Aim of the task: Stop after the line holding "# Conclusion". Repeat exactly every line before it in the records below, that line too, and leave out the pictures.

Dataset content:

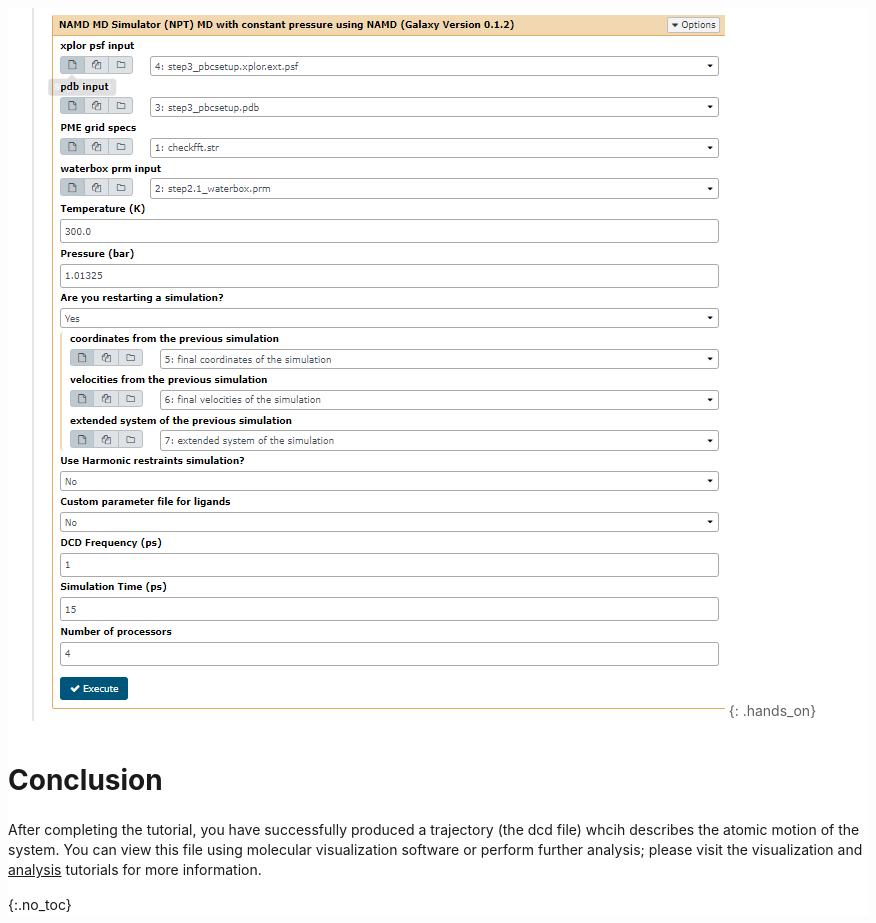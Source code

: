 > ![Snapshot of NAMD NPT tool parameters](images/namd_npt_tool_params.png "NAMD NPT parameters")
{: .hands_on}


# Conclusion
After completing the tutorial, you have successfully produced a trajectory (the dcd file) whcih describes the atomic motion of the system. You can view this file using molecular visualization software or perform further analysis; please visit the visualization and [analysis](../analysis-md-simulations) tutorials for more information.

{:.no_toc}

Solution to this problem:
Source code

: > ![Snapshot of NAMD NPT tool parameters](images/namd_npt_tool_params.png "NAMD NPT parameters")
{: .hands_on}


# Conclusion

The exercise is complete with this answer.